羨望
私は今、原宿にいます。憧れのスカートを履いて、フリルがついたカーディガンを着て。化粧もばっちり。茶色のウィッグもぴったり。
ずっと女の子になってみたかった。男の子が好きって訳じゃないし、女心が分かるわけでもないけれど、女の子に憧れていて。でもこんなこと、人には言えない。言うのが恥ずかしい。そう思っちゃって、家族にすら言えなかった。
けれど、あの子が私を変えてくれました。あの子っていうのは、すごく美人で凛々しい、クラスメイトの女の子。黒い髪を肩のところで切って、化粧っけもなくて、なんだかとてもかっこいい。
あの子には男装趣味があります。あの子は日曜日になると、男の子のふりをして街を出歩きます。たまたま私と出会った時、彼女はあまりに普段通りだったので、私の方が気後れしてしまいました。
なんでも彼女の友達はみんな彼女の男装趣味のことを知っているそうです。彼女も私と同じで、同性が好きなわけじゃないけれど、男の子になってみたい。そう思っているみたい。平然と話してくれた彼女が、私にはとてもかっこよく思えました。
この人には、私の悩みを言ってもいいかもしれない。私は自分の羨望のことを告げました。するとあの子は、ちょっと驚いて、にっこりと笑って、いいじゃん、と言ってくれました。
そして、服を取り換えっこすることになったのです。彼女の女性ものの服を借りて、私は原宿を歩くことにしました。今日限りになるかもしれないけれど、それでも幸せ。
一日を終えて、私は彼女と合流しました。彼女は僕のお気に入りの服を着て、凛とした佇まいでいました。私よりずっと、私の服が似合ってる。

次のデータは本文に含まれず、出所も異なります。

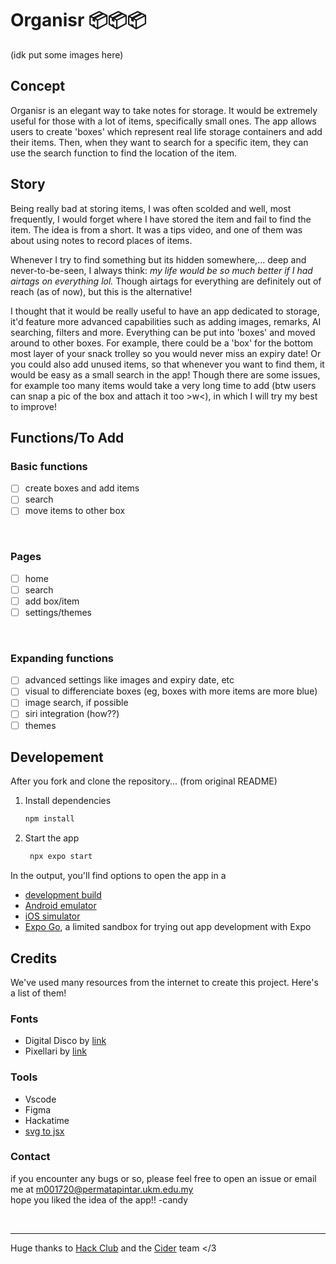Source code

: # Organisr 📦📦📦

(idk put some images here)

## Concept
Organisr is an elegant way to take notes for storage. It would be extremely useful for those with a lot of items, specifically small ones. The app allows users to create 'boxes' which represent real life storage containers and add their items. Then, when they want to search for a specific item, they can use the search function to find the location of the item.

## Story
Being really bad at storing items, I was often scolded and well, most frequently, I would forget where I have stored the item and fail to find the item. The idea is from a short. It was a tips video, and one of them was about using notes to record places of items.

Whenever I try to find something but its hidden somewhere,... deep and never-to-be-seen, I always think: *my life would be so much better if I had airtags on everything lol.* Though airtags for everything are definitely out of reach (as of now), but this is the alternative!

I thought that it would be really useful to have an app dedicated to storage, it'd feature more advanced capabilities such as adding images, remarks, AI searching, filters and more. Everything can be put into 'boxes' and moved around to other boxes. For example, there could be a 'box' for the bottom most layer of your snack trolley so you would never miss an expiry date! Or you could also add unused items, so that whenever you want to find them, it would be easy as a small search in the app! Though there are some issues, for example too many items would take a very long time to add (btw users can snap a pic of the box and attach it too >w<), in which I will try my best to improve!

## Functions/To Add

### Basic functions

- [ ] create boxes and add items
- [ ] search
- [ ] move items to other box

<br>

### Pages

- [ ] home
- [ ] search
- [ ] add box/item
- [ ] settings/themes

<br>

### Expanding functions

- [ ] advanced settings like images and expiry date, etc
- [ ] visual to differenciate boxes (eg, boxes with more items are more blue)
- [ ] image search, if possible
- [ ] siri integration (how??)
- [ ] themes

## Developement
After you fork and clone the repository... (from original README)

1. Install dependencies

   ```bash
   npm install
   ```

2. Start the app

   ```bash
    npx expo start
   ```

In the output, you'll find options to open the app in a

- [development build](https://docs.expo.dev/develop/development-builds/introduction/)
- [Android emulator](https://docs.expo.dev/workflow/android-studio-emulator/)
- [iOS simulator](https://docs.expo.dev/workflow/ios-simulator/)
- [Expo Go](https://expo.dev/go), a limited sandbox for trying out app development with Expo

## Credits
We've used many resources from the internet to create this project. Here's a list of them!

### Fonts
- Digital Disco by [link]()
- Pixellari by [link]()

### Tools
- Vscode
- Figma
- Hackatime
- [svg to jsx](https://react-svgr.com/playground/?native=true)

### Contact
if you encounter any bugs or so, please feel free to open an issue or email me at m001720@permatapintar.ukm.edu.my<br>
hope you liked the idea of the app!! -candy

<br>

---

Huge thanks to [Hack Club](https://hackclub.com) and the [Cider](https://cider.hackclub.com) team </3
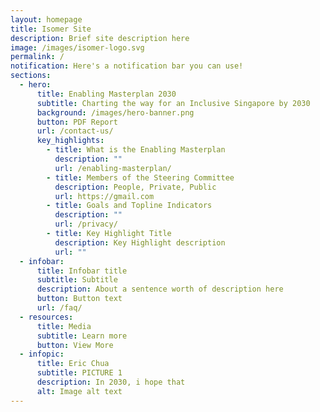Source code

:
 ```yaml
---
layout: homepage
title: Isomer Site
description: Brief site description here
image: /images/isomer-logo.svg
permalink: /
notification: Here's a notification bar you can use!
sections:
  - hero:
      title: Enabling Masterplan 2030
      subtitle: Charting the way for an Inclusive Singapore by 2030
      background: /images/hero-banner.png
      button: PDF Report
      url: /contact-us/
      key_highlights:
        - title: What is the Enabling Masterplan
          description: ""
          url: /enabling-masterplan/
        - title: Members of the Steering Committee
          description: People, Private, Public
          url: https://gmail.com
        - title: Goals and Topline Indicators
          description: ""
          url: /privacy/
        - title: Key Highlight Title
          description: Key Highlight description
          url: ""
  - infobar:
      title: Infobar title
      subtitle: Subtitle
      description: About a sentence worth of description here
      button: Button text
      url: /faq/
  - resources:
      title: Media
      subtitle: Learn more
      button: View More
  - infopic:
      title: Eric Chua
      subtitle: PICTURE 1
      description: In 2030, i hope that
      alt: Image alt text
---
```

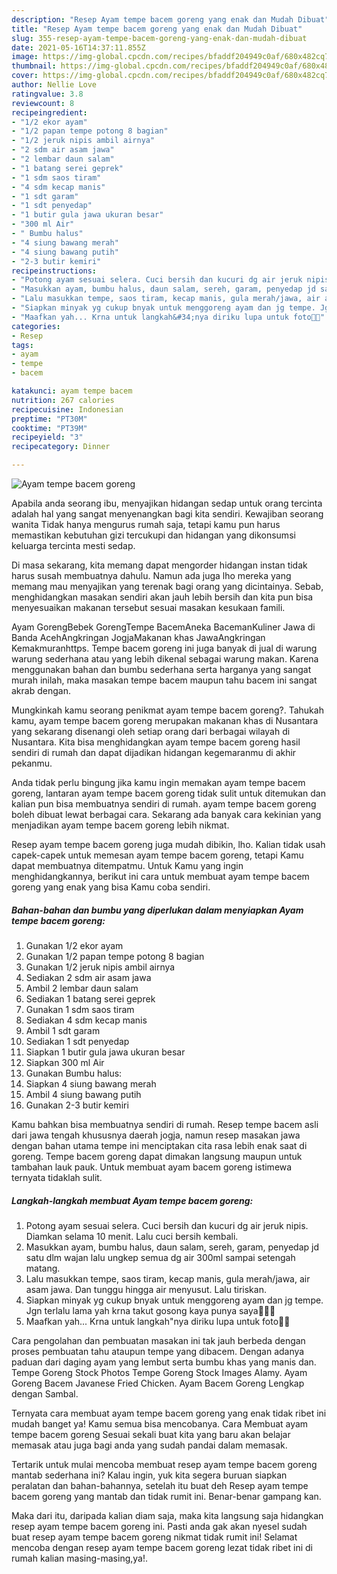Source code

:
 ```yaml
---
description: "Resep Ayam tempe bacem goreng yang enak dan Mudah Dibuat"
title: "Resep Ayam tempe bacem goreng yang enak dan Mudah Dibuat"
slug: 355-resep-ayam-tempe-bacem-goreng-yang-enak-dan-mudah-dibuat
date: 2021-05-16T14:37:11.855Z
image: https://img-global.cpcdn.com/recipes/bfaddf204949c0af/680x482cq70/ayam-tempe-bacem-goreng-foto-resep-utama.jpg
thumbnail: https://img-global.cpcdn.com/recipes/bfaddf204949c0af/680x482cq70/ayam-tempe-bacem-goreng-foto-resep-utama.jpg
cover: https://img-global.cpcdn.com/recipes/bfaddf204949c0af/680x482cq70/ayam-tempe-bacem-goreng-foto-resep-utama.jpg
author: Nellie Love
ratingvalue: 3.8
reviewcount: 8
recipeingredient:
- "1/2 ekor ayam"
- "1/2 papan tempe potong 8 bagian"
- "1/2 jeruk nipis ambil airnya"
- "2 sdm air asam jawa"
- "2 lembar daun salam"
- "1 batang serei geprek"
- "1 sdm saos tiram"
- "4 sdm kecap manis"
- "1 sdt garam"
- "1 sdt penyedap"
- "1 butir gula jawa ukuran besar"
- "300 ml Air"
- " Bumbu halus"
- "4 siung bawang merah"
- "4 siung bawang putih"
- "2-3 butir kemiri"
recipeinstructions:
- "Potong ayam sesuai selera. Cuci bersih dan kucuri dg air jeruk nipis. Diamkan selama 10 menit. Lalu cuci bersih kembali."
- "Masukkan ayam, bumbu halus, daun salam, sereh, garam, penyedap jd satu dlm wajan lalu ungkep semua dg air 300ml sampai setengah matang."
- "Lalu masukkan tempe, saos tiram, kecap manis, gula merah/jawa, air asam jawa. Dan tunggu hingga air menyusut. Lalu tiriskan."
- "Siapkan minyak yg cukup bnyak untuk menggoreng ayam dan jg tempe. Jgn terlalu lama yah krna takut gosong kaya punya saya🤣🤣🤣"
- "Maafkan yah... Krna untuk langkah&#34;nya diriku lupa untuk foto🤣🤣"
categories:
- Resep
tags:
- ayam
- tempe
- bacem

katakunci: ayam tempe bacem 
nutrition: 267 calories
recipecuisine: Indonesian
preptime: "PT30M"
cooktime: "PT39M"
recipeyield: "3"
recipecategory: Dinner

---
```



![Ayam tempe bacem goreng](https://img-global.cpcdn.com/recipes/bfaddf204949c0af/680x482cq70/ayam-tempe-bacem-goreng-foto-resep-utama.jpg)

Apabila anda seorang ibu, menyajikan hidangan sedap untuk orang tercinta adalah hal yang sangat menyenangkan bagi kita sendiri. Kewajiban seorang  wanita Tidak hanya mengurus rumah saja, tetapi kamu pun harus memastikan kebutuhan gizi tercukupi dan hidangan yang dikonsumsi keluarga tercinta mesti sedap.

Di masa  sekarang, kita memang dapat mengorder hidangan instan tidak harus susah membuatnya dahulu. Namun ada juga lho mereka yang memang mau menyajikan yang terenak bagi orang yang dicintainya. Sebab, menghidangkan masakan sendiri akan jauh lebih bersih dan kita pun bisa menyesuaikan makanan tersebut sesuai masakan kesukaan famili. 

Ayam GorengBebek GorengTempe BacemAneka BacemanKuliner Jawa di Banda AcehAngkringan JogjaMakanan khas JawaAngkringan Kemakmuranhttps. Tempe bacem goreng ini juga banyak di jual di warung warung sederhana atau yang lebih dikenal sebagai warung makan. Karena menggunakan bahan dan bumbu sederhana serta harganya yang sangat murah inilah, maka masakan tempe bacem maupun tahu bacem ini sangat akrab dengan.

Mungkinkah kamu seorang penikmat ayam tempe bacem goreng?. Tahukah kamu, ayam tempe bacem goreng merupakan makanan khas di Nusantara yang sekarang disenangi oleh setiap orang dari berbagai wilayah di Nusantara. Kita bisa menghidangkan ayam tempe bacem goreng hasil sendiri di rumah dan dapat dijadikan hidangan kegemaranmu di akhir pekanmu.

Anda tidak perlu bingung jika kamu ingin memakan ayam tempe bacem goreng, lantaran ayam tempe bacem goreng tidak sulit untuk ditemukan dan kalian pun bisa membuatnya sendiri di rumah. ayam tempe bacem goreng boleh dibuat lewat berbagai cara. Sekarang ada banyak cara kekinian yang menjadikan ayam tempe bacem goreng lebih nikmat.

Resep ayam tempe bacem goreng juga mudah dibikin, lho. Kalian tidak usah capek-capek untuk memesan ayam tempe bacem goreng, tetapi Kamu dapat membuatnya ditempatmu. Untuk Kamu yang ingin menghidangkannya, berikut ini cara untuk membuat ayam tempe bacem goreng yang enak yang bisa Kamu coba sendiri.

<!--inarticleads1-->

##### Bahan-bahan dan bumbu yang diperlukan dalam menyiapkan Ayam tempe bacem goreng:

1. Gunakan 1/2 ekor ayam
1. Gunakan 1/2 papan tempe potong 8 bagian
1. Gunakan 1/2 jeruk nipis ambil airnya
1. Sediakan 2 sdm air asam jawa
1. Ambil 2 lembar daun salam
1. Sediakan 1 batang serei geprek
1. Gunakan 1 sdm saos tiram
1. Sediakan 4 sdm kecap manis
1. Ambil 1 sdt garam
1. Sediakan 1 sdt penyedap
1. Siapkan 1 butir gula jawa ukuran besar
1. Siapkan 300 ml Air
1. Gunakan  Bumbu halus:
1. Siapkan 4 siung bawang merah
1. Ambil 4 siung bawang putih
1. Gunakan 2-3 butir kemiri


Kamu bahkan bisa membuatnya sendiri di rumah. Resep tempe bacem asli dari jawa tengah khususnya daerah jogja, namun resep masakan jawa dengan bahan utama tempe ini menciptakan cita rasa lebih enak saat di goreng. Tempe bacem goreng dapat dimakan langsung maupun untuk tambahan lauk pauk. Untuk membuat ayam bacem goreng istimewa ternyata tidaklah sulit. 

<!--inarticleads2-->

##### Langkah-langkah membuat Ayam tempe bacem goreng:

1. Potong ayam sesuai selera. Cuci bersih dan kucuri dg air jeruk nipis. Diamkan selama 10 menit. Lalu cuci bersih kembali.
1. Masukkan ayam, bumbu halus, daun salam, sereh, garam, penyedap jd satu dlm wajan lalu ungkep semua dg air 300ml sampai setengah matang.
1. Lalu masukkan tempe, saos tiram, kecap manis, gula merah/jawa, air asam jawa. Dan tunggu hingga air menyusut. Lalu tiriskan.
1. Siapkan minyak yg cukup bnyak untuk menggoreng ayam dan jg tempe. Jgn terlalu lama yah krna takut gosong kaya punya saya🤣🤣🤣
1. Maafkan yah... Krna untuk langkah&#34;nya diriku lupa untuk foto🤣🤣


Cara pengolahan dan pembuatan masakan ini tak jauh berbeda dengan proses pembuatan tahu ataupun tempe yang dibacem. Dengan adanya paduan dari daging ayam yang lembut serta bumbu khas yang manis dan. Tempe Goreng Stock Photos Tempe Goreng Stock Images Alamy. Ayam Goreng Bacem Javanese Fried Chicken. Ayam Bacem Goreng Lengkap dengan Sambal. 

Ternyata cara membuat ayam tempe bacem goreng yang enak tidak ribet ini mudah banget ya! Kamu semua bisa mencobanya. Cara Membuat ayam tempe bacem goreng Sesuai sekali buat kita yang baru akan belajar memasak atau juga bagi anda yang sudah pandai dalam memasak.

Tertarik untuk mulai mencoba membuat resep ayam tempe bacem goreng mantab sederhana ini? Kalau ingin, yuk kita segera buruan siapkan peralatan dan bahan-bahannya, setelah itu buat deh Resep ayam tempe bacem goreng yang mantab dan tidak rumit ini. Benar-benar gampang kan. 

Maka dari itu, daripada kalian diam saja, maka kita langsung saja hidangkan resep ayam tempe bacem goreng ini. Pasti anda gak akan nyesel sudah buat resep ayam tempe bacem goreng nikmat tidak rumit ini! Selamat mencoba dengan resep ayam tempe bacem goreng lezat tidak ribet ini di rumah kalian masing-masing,ya!.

いよいよお別れ、という時になって、私は恐る恐る彼女に言いました。
「あの、さ。もしよかったら、これからも……」
そこまでしか言えませんでした。それでも、彼女は私の言いたいことを察してくれました。
「もちろん。じゃあ、また来週ね」
それだけ言って、彼女は私に背を向けて去っていきました。私は、口元が緩むのを自覚して、それを止めませんでした。
親に言おう。今日あったこと。ずっと抱えていた悩み。一番星が輝く下で、私は覚悟を決めました。